The only righteous One is God and, while we often ask for His mercy, no one seems to want His pity. I think that followers of Yeshua see mercy as somehow still dignified, as if it is your choice to agree to it. Meanwhile, pity is seen as a lower state. It seems to me that pity is reserved for someone who does not have ability to even see, much less change their own circumstances – due to ignorance or poverty or guilt or oppression. But, truly, does anybody who is needy actually remain in their circumstances if they are able to get themselves out?
Would the city have known to repent if Jonah had not been ordered by God to tell them? Why did God take “pity” on Ninevah? What makes God pay attention to one city and not another? What makes God send a prophet into your life to correct your “stinky” thinking. And if Jonah was running away from God’s voice, don’t you think we do, too? How can blind guides lead anyone to safety?
Yom Kippur Today
According to the Bible, Holy Days are for corporate repentance. This Day of Atonement can be just as powerful for confessing corporate sin as the declarations of the Children of Israel in accepting the Torah in the first place! Yom Kippur is a day of corporate rescue! And that that is why we read the Book of Jonah.

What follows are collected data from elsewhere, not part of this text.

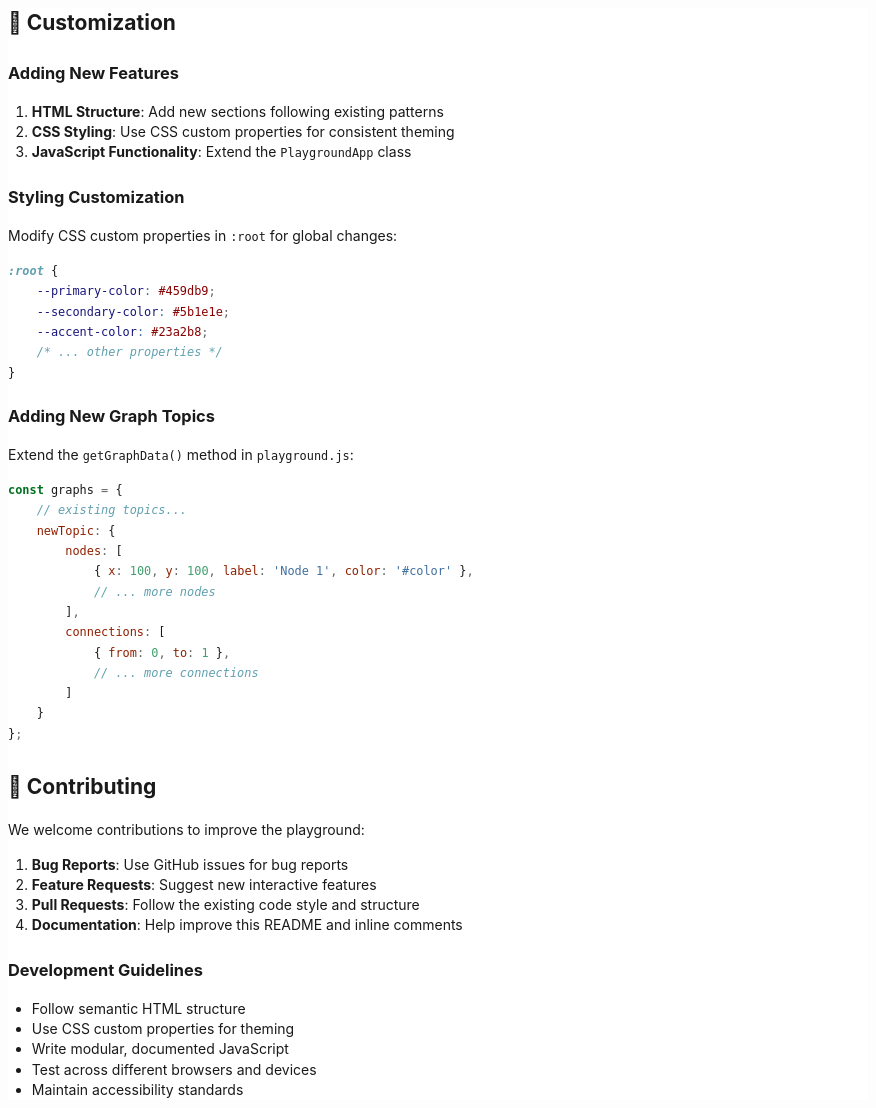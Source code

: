 ## 🔧 Customization

### Adding New Features
1. **HTML Structure**: Add new sections following existing patterns
2. **CSS Styling**: Use CSS custom properties for consistent theming
3. **JavaScript Functionality**: Extend the `PlaygroundApp` class

### Styling Customization
Modify CSS custom properties in `:root` for global changes:

```css
:root {
    --primary-color: #459db9;
    --secondary-color: #5b1e1e;
    --accent-color: #23a2b8;
    /* ... other properties */
}
```

### Adding New Graph Topics
Extend the `getGraphData()` method in `playground.js`:

```javascript
const graphs = {
    // existing topics...
    newTopic: {
        nodes: [
            { x: 100, y: 100, label: 'Node 1', color: '#color' },
            // ... more nodes
        ],
        connections: [
            { from: 0, to: 1 },
            // ... more connections
        ]
    }
};
```

## 🤝 Contributing

We welcome contributions to improve the playground:

1. **Bug Reports**: Use GitHub issues for bug reports
2. **Feature Requests**: Suggest new interactive features
3. **Pull Requests**: Follow the existing code style and structure
4. **Documentation**: Help improve this README and inline comments

### Development Guidelines
- Follow semantic HTML structure
- Use CSS custom properties for theming
- Write modular, documented JavaScript
- Test across different browsers and devices
- Maintain accessibility standards
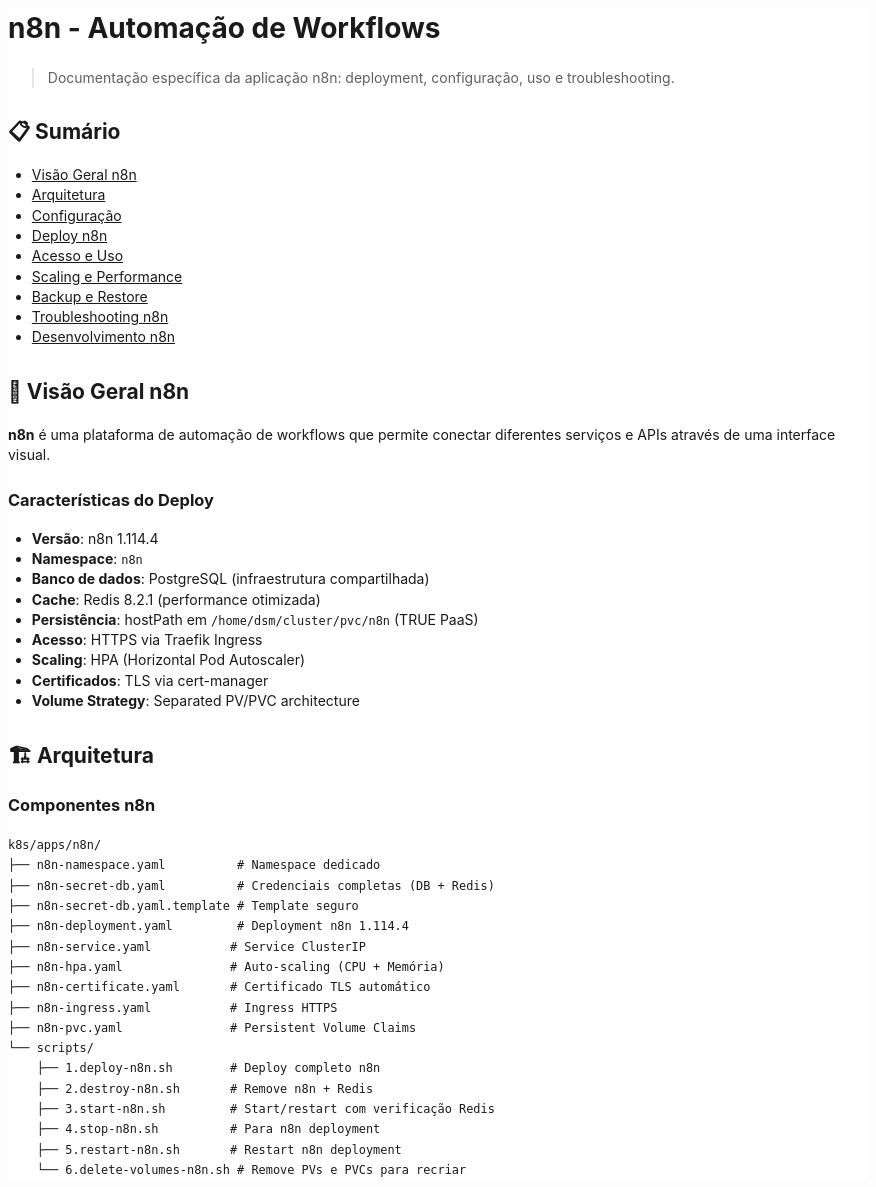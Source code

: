 # n8n - Automação de Workflows

> Documentação específica da aplicação n8n: deployment, configuração, uso e troubleshooting.

## 📋 Sumário

- [Visão Geral n8n](#-visão-geral-n8n)
- [Arquitetura](#-arquitetura)
- [Configuração](#-configuração)
- [Deploy n8n](#-deploy-n8n)
- [Acesso e Uso](#-acesso-e-uso)
- [Scaling e Performance](#-scaling-e-performance)
- [Backup e Restore](#-backup-e-restore)
- [Troubleshooting n8n](#-troubleshooting-n8n)
- [Desenvolvimento n8n](#-desenvolvimento-n8n)

## 🎯 Visão Geral n8n

**n8n** é uma plataforma de automação de workflows que permite conectar diferentes serviços e APIs através de uma interface visual.

### Características do Deploy

- **Versão**: n8n 1.114.4
- **Namespace**: `n8n`
- **Banco de dados**: PostgreSQL (infraestrutura compartilhada)
- **Cache**: Redis 8.2.1 (performance otimizada)
- **Persistência**: hostPath em `/home/dsm/cluster/pvc/n8n` (TRUE PaaS)
- **Acesso**: HTTPS via Traefik Ingress
- **Scaling**: HPA (Horizontal Pod Autoscaler)
- **Certificados**: TLS via cert-manager
- **Volume Strategy**: Separated PV/PVC architecture

## 🏗 Arquitetura

### Componentes n8n

```
k8s/apps/n8n/
├── n8n-namespace.yaml          # Namespace dedicado
├── n8n-secret-db.yaml          # Credenciais completas (DB + Redis)
├── n8n-secret-db.yaml.template # Template seguro
├── n8n-deployment.yaml         # Deployment n8n 1.114.4
├── n8n-service.yaml           # Service ClusterIP
├── n8n-hpa.yaml               # Auto-scaling (CPU + Memória)
├── n8n-certificate.yaml       # Certificado TLS automático
├── n8n-ingress.yaml           # Ingress HTTPS
├── n8n-pvc.yaml               # Persistent Volume Claims
└── scripts/
    ├── 1.deploy-n8n.sh        # Deploy completo n8n
    ├── 2.destroy-n8n.sh       # Remove n8n + Redis
    ├── 3.start-n8n.sh         # Start/restart com verificação Redis
    ├── 4.stop-n8n.sh          # Para n8n deployment
    ├── 5.restart-n8n.sh       # Restart n8n deployment
    └── 6.delete-volumes-n8n.sh # Remove PVs e PVCs para recriar
```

On Yom Kippur, Jewish people from all over the world – both those who believe in Yeshua and those who don’t – take one day to obey God and cry out for mercy. To believers in Yeshua, it seems “pitiful” to ask for help from God when they don’t “see” His salvation in Yeshua. But, alas, isn’t ignoring the need for corporate Israel to see their Messiah just like Jonah being ungrateful that a city of sinners were given mercy when they deserved judgement for their individual sins?
At the Day of Atonement each year, followers of Yeshua should implore God that the “pitiful” blindness of each individual soul be removed so THEY can squeak out a prayer from the belly of the whale and be rescued by God!
If God took “pity” on you and saved you, reinvest your prayer time this year for someone else, won’t you?